* _WORK REQUEST_: Skip the images and repeat every entry word for word.

(RECORD EXTRACTS begins)

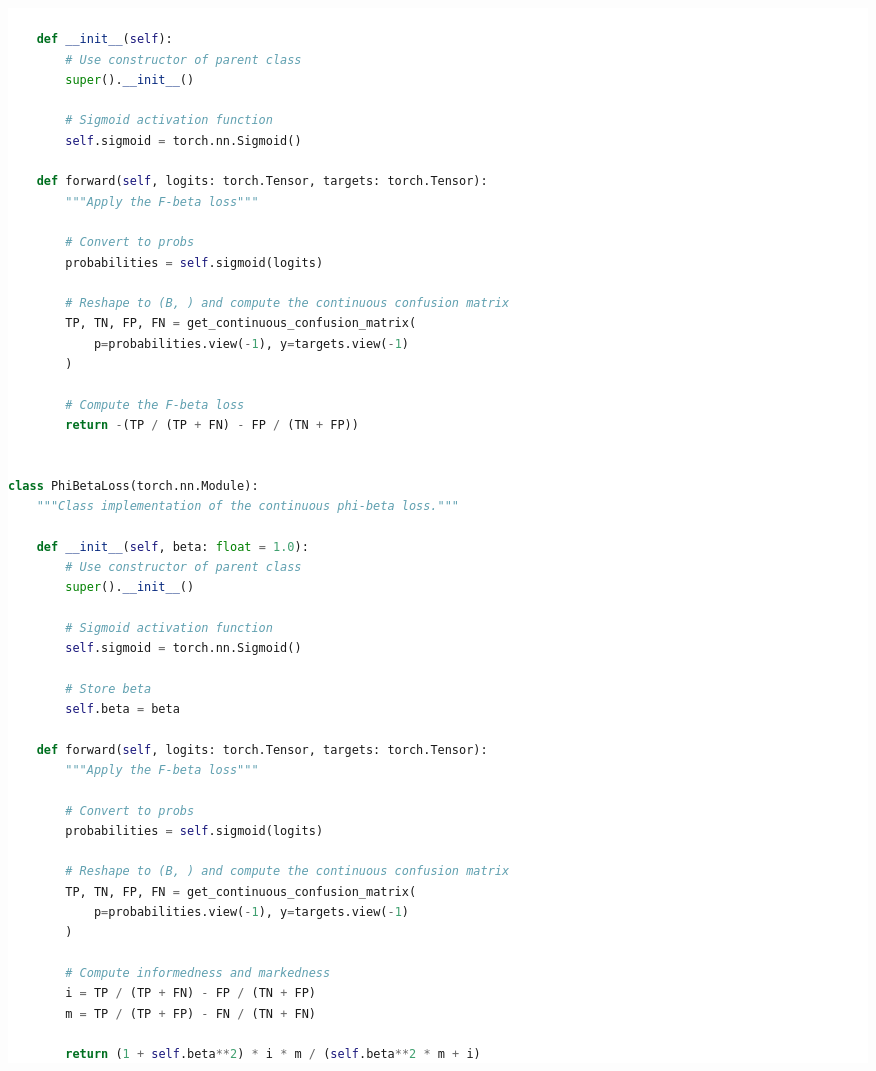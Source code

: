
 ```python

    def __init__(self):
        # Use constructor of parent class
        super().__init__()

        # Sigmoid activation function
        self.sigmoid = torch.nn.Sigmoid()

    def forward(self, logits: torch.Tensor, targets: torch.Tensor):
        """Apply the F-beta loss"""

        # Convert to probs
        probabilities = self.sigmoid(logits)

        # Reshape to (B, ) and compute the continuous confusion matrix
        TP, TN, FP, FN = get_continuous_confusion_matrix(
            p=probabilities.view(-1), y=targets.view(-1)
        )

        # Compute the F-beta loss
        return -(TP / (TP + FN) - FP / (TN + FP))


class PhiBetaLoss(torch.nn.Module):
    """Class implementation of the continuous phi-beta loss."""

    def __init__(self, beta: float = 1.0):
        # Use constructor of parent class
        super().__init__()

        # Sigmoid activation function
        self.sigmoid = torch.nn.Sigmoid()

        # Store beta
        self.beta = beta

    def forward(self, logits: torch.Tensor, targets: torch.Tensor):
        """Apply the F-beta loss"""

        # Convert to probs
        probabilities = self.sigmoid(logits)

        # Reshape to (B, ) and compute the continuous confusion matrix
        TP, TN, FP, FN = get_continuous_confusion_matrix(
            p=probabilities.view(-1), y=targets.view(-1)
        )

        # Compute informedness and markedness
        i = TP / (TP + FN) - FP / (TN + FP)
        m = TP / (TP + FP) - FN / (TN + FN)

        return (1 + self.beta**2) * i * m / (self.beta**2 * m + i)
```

(RECORD EXTRACTS ends)

* _YOUR SOLUTION_:
Source code

:
 ```python

    def __init__(self):
        # Use constructor of parent class
        super().__init__()

        # Sigmoid activation function
        self.sigmoid = torch.nn.Sigmoid()

    def forward(self, logits: torch.Tensor, targets: torch.Tensor):
        """Apply the F-beta loss"""

        # Convert to probs
        probabilities = self.sigmoid(logits)

        # Reshape to (B, ) and compute the continuous confusion matrix
        TP, TN, FP, FN = get_continuous_confusion_matrix(
            p=probabilities.view(-1), y=targets.view(-1)
        )

        # Compute the F-beta loss
        return -(TP / (TP + FN) - FP / (TN + FP))


class PhiBetaLoss(torch.nn.Module):
    """Class implementation of the continuous phi-beta loss."""

    def __init__(self, beta: float = 1.0):
        # Use constructor of parent class
        super().__init__()

        # Sigmoid activation function
        self.sigmoid = torch.nn.Sigmoid()

        # Store beta
        self.beta = beta

    def forward(self, logits: torch.Tensor, targets: torch.Tensor):
        """Apply the F-beta loss"""

        # Convert to probs
        probabilities = self.sigmoid(logits)

        # Reshape to (B, ) and compute the continuous confusion matrix
        TP, TN, FP, FN = get_continuous_confusion_matrix(
            p=probabilities.view(-1), y=targets.view(-1)
        )

        # Compute informedness and markedness
        i = TP / (TP + FN) - FP / (TN + FP)
        m = TP / (TP + FP) - FN / (TN + FN)

        return (1 + self.beta**2) * i * m / (self.beta**2 * m + i)
```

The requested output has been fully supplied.